On average, each OCR attorney who investigates complaints is assigned about 60 cases at a time. Complaints, which have been backlogged for years, piled up even more after President Donald Trump took office in January and implemented a monthlong freeze on the agency’s civil rights work.

Catherine Lhamon, who oversaw the OCR under former Presidents Barack Obama and Joe Biden said: “What you’ve got left is a shell that can’t function.”

Civil rights investigators who remain said it now will be “virtually impossible” to resolve discrimination complaints.

“Part of OCR’s work is to physically go to places. As part of the investigation, we go to schools, we look at the playground, we see if it’s accessible,” said a senior attorney for OCR, who spoke on the condition of anonymity because he was not laid off and fears retaliation. “We show up and look at softball and baseball fields. We measure the bathroom to make sure it’s accessible. We interview student groups. It requires in-person work. That is part of the basis of having regional offices. Now, California has no regional office.”

The OCR was investigating about 12,000 complaints when Trump took office. The largest share of pending complaints — about 6,000 — were related to students with disabilities who feel they’ve been mistreated or unfairly denied help at school, according to a ProPublica analysis of department data.

Since Trump took office, the focus has shifted. The office has opened an unusually high number of “directed investigations,” based on Trump’s priorities, that it began without receiving complaints. These relate to curbing antisemitism, ending participation of transgender athletes in women’s sports and combating alleged discrimination against white students.

Traditionally, students and families turn to the OCR after they feel their concerns have not been addressed by their school districts. The process is free, which means families that can’t afford a lawyer to pursue a lawsuit may still be able to seek help.

When the OCR finds evidence of discrimination, it can force a school district or college to change its policies or require that they provide services to a student, such as access to disabilities services or increased safety at school. Sometimes, the office monitors institutions to make sure they comply.

“OCR simply will not be investigating violations any more. It is not going to happen. They will not have the staff for it,” said another attorney for the Department of Education, who also asked not to be named because he is still working there. “It was extremely time and labor intensive.”

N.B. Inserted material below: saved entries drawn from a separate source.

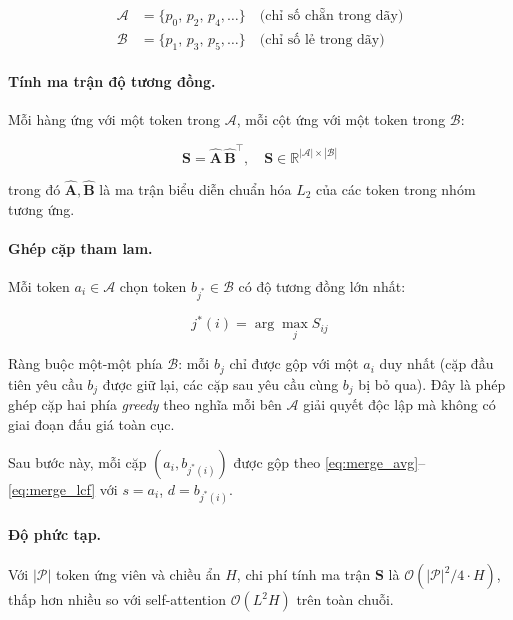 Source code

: \begin{align}
  \mathcal{A} &= \{p_0,\, p_2,\, p_4, \dots\} \quad \text{(chỉ số
    chẵn trong dãy)}\label{eq:group_A}\\
  \mathcal{B} &= \{p_1,\, p_3,\, p_5, \dots\} \quad \text{(chỉ số
    lẻ trong dãy)}\label{eq:group_B}
\end{align}

\paragraph{Tính ma trận độ tương đồng.}
Mỗi hàng ứng với một token trong $\mathcal{A}$, mỗi cột ứng với một
token trong $\mathcal{B}$:

\begin{equation}
  \mathbf{S} = \widehat{\mathbf{A}}\, \widehat{\mathbf{B}}^{\top},
  \quad \mathbf{S} \in \mathbb{R}^{|\mathcal{A}| \times |\mathcal{B}|}
  \label{eq:bipartite_score}
\end{equation}

\noindent trong đó $\widehat{\mathbf{A}}, \widehat{\mathbf{B}}$ là ma
trận biểu diễn chuẩn hóa $L_2$ của các token trong nhóm tương ứng.

\paragraph{Ghép cặp tham lam.}
Mỗi token $a_i \in \mathcal{A}$ chọn token $b_{j^*} \in \mathcal{B}$
có độ tương đồng lớn nhất:

\begin{equation}
  j^*(i) = \arg\max_{j} S_{ij}
  \label{eq:greedy_assign}
\end{equation}

Ràng buộc một-một phía $\mathcal{B}$: mỗi $b_j$ chỉ được gộp với một
$a_i$ duy nhất (cặp đầu tiên yêu cầu $b_j$ được giữ lại, các cặp sau
yêu cầu cùng $b_j$ bị bỏ qua).  Đây là phép ghép cặp hai phía
\textit{greedy} theo nghĩa mỗi bên $\mathcal{A}$ giải quyết độc lập
mà không có giai đoạn đấu giá toàn cục.

Sau bước này, mỗi cặp $(a_i, b_{j^*(i)})$ được gộp theo
\eqref{eq:merge_avg}--\eqref{eq:merge_lcf} với $s = a_i$, $d =
b_{j^*(i)}$.

\paragraph{Độ phức tạp.}
Với $|\mathcal{P}|$ token ứng viên và chiều ẩn $H$, chi phí tính ma
trận $\mathbf{S}$ là $\mathcal{O}(|\mathcal{P}|^2 / 4 \cdot H)$, thấp
hơn nhiều so với self-attention $\mathcal{O}(L^2 H)$ trên toàn chuỗi.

The department said in a press release that all divisions at the department were affected. The National Center for Education Statistics, which collects data about the health of the nation’s schools, was all but wiped away.

Education Secretary Linda McMahon called the layoffs “a significant step toward restoring the greatness of the United States education system.” In addition to the 1,300 let go on Tuesday, 600 employees already had accepted voluntary resignations or had retired in the past seven weeks, according to the department.

Trump and his conservative allies have long wanted to shut the department, with Trump calling it a “big con job.” But the president hasn’t previously tried to do so, and officially closing the department would require congressional approval.

Washington Blues: A Government Town Faces a Gloomy Future

Instead, Trump is significantly weakening the agency. The same day Congress confirmed McMahon as education secretary, she sent department staff an email describing a “final mission” — to participate in “our opportunity to perform one final, unforgettable public service” by eliminating what she called “bloat” at the department “quickly and responsibly.”

Education Department employees received an email on Tuesday afternoon saying all agency offices across the country would close at 6 p.m. for “security reasons” and would remain closed Wednesday. That led many workers to speculate that layoffs were coming.

Then, after the workday had ended, employees who were being laid off began receiving emails that acknowledged “the difficult workforce restructuring.”

Emails also went to entire divisions: “This email serves as notice that your organizational unit is being abolished along with all positions within the unit — including yours.”